- [EXERCISE]: Check each line below for "PowerShell" and report how many have it, nothing else.

[LISTED ENTRIES — start]

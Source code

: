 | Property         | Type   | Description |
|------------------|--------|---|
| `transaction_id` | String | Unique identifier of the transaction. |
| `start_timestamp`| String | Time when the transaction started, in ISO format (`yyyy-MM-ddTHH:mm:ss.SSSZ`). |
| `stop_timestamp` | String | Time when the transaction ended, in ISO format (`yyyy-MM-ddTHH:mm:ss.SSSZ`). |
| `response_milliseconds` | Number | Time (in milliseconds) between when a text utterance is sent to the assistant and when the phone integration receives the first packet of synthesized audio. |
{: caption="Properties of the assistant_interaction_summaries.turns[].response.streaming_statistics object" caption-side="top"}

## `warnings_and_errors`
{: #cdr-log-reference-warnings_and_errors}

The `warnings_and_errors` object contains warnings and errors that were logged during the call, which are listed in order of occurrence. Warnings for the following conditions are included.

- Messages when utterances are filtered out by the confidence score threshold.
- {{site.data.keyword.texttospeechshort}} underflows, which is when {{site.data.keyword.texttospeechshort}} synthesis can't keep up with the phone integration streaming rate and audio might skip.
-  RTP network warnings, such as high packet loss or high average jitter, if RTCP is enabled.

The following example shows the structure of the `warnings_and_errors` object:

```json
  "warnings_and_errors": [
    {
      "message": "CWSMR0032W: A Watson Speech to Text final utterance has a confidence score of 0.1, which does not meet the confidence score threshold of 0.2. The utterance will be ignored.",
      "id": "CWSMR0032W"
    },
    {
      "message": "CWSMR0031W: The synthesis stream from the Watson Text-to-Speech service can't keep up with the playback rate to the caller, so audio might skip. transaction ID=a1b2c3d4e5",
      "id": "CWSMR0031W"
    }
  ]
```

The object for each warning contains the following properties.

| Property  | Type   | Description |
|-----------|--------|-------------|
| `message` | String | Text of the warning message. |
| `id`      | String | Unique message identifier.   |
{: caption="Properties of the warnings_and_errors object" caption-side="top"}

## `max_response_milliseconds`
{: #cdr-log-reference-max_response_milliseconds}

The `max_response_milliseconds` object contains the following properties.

[LISTED ENTRIES — finish]
[LISTED ENTRIES — start]

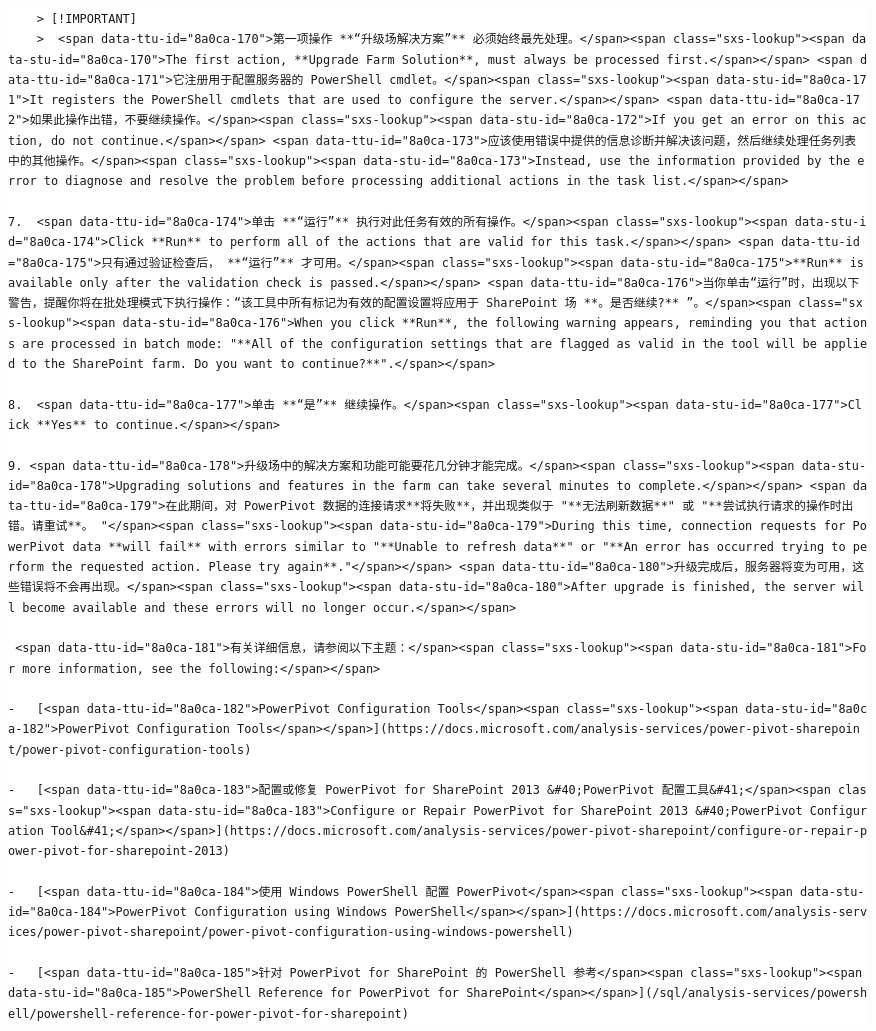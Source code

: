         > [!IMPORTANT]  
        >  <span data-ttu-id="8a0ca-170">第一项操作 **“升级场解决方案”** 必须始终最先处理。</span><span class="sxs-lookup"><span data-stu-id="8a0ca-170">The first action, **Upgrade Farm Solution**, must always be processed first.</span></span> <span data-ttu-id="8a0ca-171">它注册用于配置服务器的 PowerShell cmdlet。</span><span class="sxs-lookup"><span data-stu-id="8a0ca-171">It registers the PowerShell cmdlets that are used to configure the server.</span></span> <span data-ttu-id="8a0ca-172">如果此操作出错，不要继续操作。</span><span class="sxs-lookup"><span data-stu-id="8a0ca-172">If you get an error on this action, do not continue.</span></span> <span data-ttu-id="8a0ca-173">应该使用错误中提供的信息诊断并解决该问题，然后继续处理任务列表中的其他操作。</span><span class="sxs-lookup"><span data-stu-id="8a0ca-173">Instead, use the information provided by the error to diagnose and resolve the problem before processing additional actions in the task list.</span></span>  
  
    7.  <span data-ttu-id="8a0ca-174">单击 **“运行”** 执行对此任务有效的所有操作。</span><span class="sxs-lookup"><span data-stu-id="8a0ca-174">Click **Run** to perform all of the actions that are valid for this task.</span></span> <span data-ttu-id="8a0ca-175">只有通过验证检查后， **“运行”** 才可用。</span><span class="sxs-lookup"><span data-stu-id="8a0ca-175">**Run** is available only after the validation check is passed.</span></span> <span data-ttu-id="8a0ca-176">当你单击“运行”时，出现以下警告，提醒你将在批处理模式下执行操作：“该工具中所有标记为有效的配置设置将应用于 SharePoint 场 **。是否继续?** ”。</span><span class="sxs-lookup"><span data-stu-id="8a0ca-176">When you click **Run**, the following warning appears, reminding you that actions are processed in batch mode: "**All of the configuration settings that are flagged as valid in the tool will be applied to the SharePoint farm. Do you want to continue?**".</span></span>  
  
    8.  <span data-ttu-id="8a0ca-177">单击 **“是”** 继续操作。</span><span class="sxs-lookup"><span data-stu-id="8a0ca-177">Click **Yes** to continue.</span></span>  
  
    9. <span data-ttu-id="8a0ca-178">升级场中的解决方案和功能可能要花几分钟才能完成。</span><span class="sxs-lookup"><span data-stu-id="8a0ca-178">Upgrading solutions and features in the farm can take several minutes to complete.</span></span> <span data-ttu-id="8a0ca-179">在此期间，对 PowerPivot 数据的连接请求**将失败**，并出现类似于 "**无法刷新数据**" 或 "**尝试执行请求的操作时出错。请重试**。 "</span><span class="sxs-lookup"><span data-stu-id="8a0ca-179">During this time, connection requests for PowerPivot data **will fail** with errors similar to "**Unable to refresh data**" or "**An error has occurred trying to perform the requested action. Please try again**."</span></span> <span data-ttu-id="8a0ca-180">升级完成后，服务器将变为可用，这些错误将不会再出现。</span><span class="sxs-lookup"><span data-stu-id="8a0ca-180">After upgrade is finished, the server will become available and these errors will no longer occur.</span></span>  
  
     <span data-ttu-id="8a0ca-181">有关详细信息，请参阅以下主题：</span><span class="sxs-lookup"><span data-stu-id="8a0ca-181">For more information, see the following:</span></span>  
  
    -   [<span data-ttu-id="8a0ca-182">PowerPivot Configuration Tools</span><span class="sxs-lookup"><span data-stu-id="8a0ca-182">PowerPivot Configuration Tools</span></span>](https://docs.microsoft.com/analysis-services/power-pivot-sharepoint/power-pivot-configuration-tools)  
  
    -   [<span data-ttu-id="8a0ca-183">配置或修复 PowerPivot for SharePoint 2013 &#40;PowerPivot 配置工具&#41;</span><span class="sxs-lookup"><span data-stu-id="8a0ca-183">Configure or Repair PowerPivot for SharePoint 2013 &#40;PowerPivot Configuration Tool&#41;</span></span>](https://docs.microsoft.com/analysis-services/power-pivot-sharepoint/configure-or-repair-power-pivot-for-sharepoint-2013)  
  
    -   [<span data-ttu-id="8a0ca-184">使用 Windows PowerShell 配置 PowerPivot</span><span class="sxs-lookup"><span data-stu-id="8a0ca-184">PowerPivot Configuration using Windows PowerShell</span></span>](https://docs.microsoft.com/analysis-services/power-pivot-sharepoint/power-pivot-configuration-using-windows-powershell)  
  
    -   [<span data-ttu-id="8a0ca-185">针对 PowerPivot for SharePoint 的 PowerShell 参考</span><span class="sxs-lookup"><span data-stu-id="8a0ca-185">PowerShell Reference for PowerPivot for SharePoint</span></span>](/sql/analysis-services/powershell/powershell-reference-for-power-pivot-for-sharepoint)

[LISTED ENTRIES — finish]

- [EXERCISE ANSWER]: 3